● **Required work**
Filter the material below so that only lines containing "rangle" remain.

● **Input material**
- Opening Delimiter -
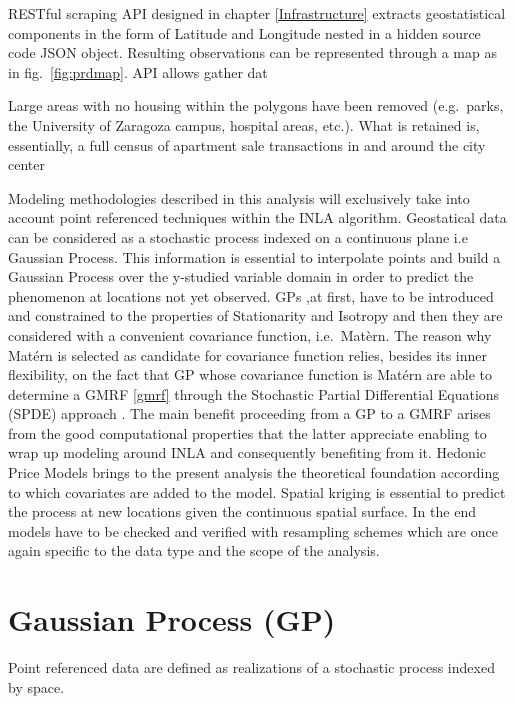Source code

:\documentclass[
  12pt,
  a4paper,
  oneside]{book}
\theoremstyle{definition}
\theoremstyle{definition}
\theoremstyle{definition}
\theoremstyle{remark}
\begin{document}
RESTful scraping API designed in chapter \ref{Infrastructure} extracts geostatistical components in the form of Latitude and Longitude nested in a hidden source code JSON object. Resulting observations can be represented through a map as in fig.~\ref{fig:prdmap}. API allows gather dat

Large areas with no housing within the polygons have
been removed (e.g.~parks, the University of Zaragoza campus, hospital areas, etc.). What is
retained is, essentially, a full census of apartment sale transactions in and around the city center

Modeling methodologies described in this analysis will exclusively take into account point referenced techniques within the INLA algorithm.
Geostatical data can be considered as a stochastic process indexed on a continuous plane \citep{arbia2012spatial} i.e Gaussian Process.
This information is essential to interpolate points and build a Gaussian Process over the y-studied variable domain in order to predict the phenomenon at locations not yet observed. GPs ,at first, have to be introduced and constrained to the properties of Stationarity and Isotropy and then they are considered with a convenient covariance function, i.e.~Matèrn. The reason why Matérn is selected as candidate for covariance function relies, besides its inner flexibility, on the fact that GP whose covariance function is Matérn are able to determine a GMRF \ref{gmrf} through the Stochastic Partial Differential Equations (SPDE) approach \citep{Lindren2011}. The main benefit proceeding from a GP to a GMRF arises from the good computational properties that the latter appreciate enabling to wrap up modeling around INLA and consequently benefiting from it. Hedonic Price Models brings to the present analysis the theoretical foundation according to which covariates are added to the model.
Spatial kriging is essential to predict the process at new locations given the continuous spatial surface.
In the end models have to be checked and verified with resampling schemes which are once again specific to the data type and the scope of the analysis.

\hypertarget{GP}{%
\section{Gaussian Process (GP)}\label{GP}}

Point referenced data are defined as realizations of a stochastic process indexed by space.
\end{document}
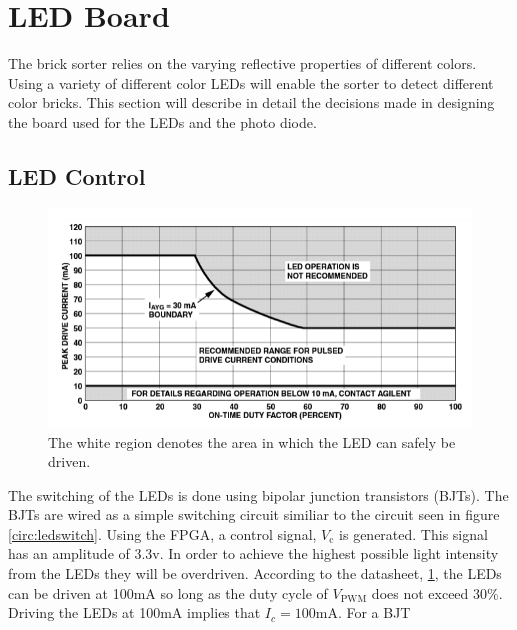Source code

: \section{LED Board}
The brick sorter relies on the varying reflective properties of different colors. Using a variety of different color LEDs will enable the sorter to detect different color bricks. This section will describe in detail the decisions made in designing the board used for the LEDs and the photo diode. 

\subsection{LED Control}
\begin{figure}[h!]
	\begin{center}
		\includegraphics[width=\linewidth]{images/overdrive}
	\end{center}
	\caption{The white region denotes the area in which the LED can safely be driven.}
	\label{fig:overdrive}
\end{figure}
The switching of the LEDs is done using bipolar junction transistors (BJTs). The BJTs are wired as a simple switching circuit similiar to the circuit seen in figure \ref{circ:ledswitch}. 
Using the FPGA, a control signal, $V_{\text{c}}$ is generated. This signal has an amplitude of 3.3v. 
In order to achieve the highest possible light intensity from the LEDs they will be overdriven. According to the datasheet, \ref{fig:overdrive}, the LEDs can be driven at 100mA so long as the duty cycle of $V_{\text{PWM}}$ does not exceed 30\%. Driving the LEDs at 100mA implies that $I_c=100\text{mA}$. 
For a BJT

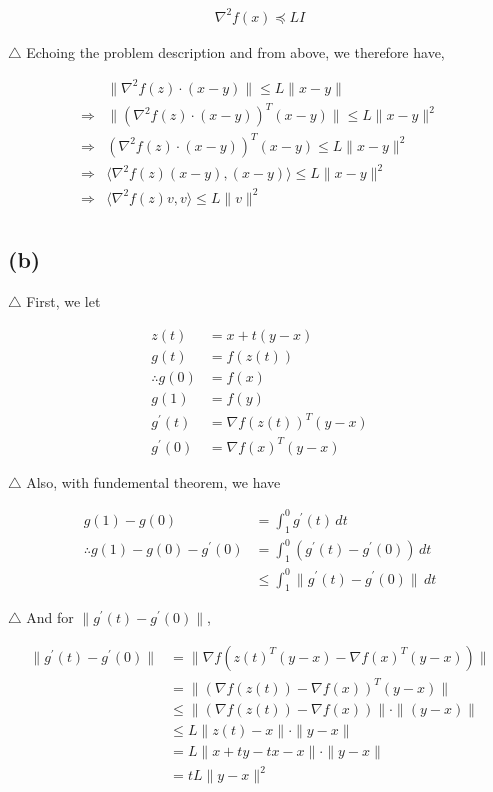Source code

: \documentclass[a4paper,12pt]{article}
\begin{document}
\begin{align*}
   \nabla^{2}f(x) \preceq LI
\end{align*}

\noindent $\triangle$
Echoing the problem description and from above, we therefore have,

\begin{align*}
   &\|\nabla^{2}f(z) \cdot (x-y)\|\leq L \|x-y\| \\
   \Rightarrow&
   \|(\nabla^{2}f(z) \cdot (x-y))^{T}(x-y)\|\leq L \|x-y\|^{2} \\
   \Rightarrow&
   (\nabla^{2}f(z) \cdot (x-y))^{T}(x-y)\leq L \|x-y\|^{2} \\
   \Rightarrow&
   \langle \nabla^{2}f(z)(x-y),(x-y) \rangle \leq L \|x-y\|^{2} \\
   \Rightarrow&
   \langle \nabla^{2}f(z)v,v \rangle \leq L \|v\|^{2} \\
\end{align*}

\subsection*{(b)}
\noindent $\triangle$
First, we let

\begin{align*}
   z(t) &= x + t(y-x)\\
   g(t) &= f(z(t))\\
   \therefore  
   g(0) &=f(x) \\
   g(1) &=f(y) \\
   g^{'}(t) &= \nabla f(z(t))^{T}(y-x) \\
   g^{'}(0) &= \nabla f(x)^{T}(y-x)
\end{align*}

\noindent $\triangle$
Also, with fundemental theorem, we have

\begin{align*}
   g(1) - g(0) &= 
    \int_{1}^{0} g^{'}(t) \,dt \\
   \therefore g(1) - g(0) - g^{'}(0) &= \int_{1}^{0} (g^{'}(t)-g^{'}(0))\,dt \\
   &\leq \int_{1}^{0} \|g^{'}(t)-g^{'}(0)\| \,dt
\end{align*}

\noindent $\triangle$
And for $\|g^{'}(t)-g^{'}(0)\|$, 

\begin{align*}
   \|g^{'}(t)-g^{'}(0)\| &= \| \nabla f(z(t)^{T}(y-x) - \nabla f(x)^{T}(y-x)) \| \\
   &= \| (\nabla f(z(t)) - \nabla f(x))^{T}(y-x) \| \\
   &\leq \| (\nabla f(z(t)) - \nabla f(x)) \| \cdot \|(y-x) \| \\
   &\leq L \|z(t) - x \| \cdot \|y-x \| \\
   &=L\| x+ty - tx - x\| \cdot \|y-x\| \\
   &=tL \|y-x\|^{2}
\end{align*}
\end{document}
- Closing Delimiter -
● **Response area**
   \langle \nabla^{2}f(z)(x-y),(x-y) \rangle \leq L \|x-y\|^{2} \\
   \langle \nabla^{2}f(z)v,v \rangle \leq L \|v\|^{2} \\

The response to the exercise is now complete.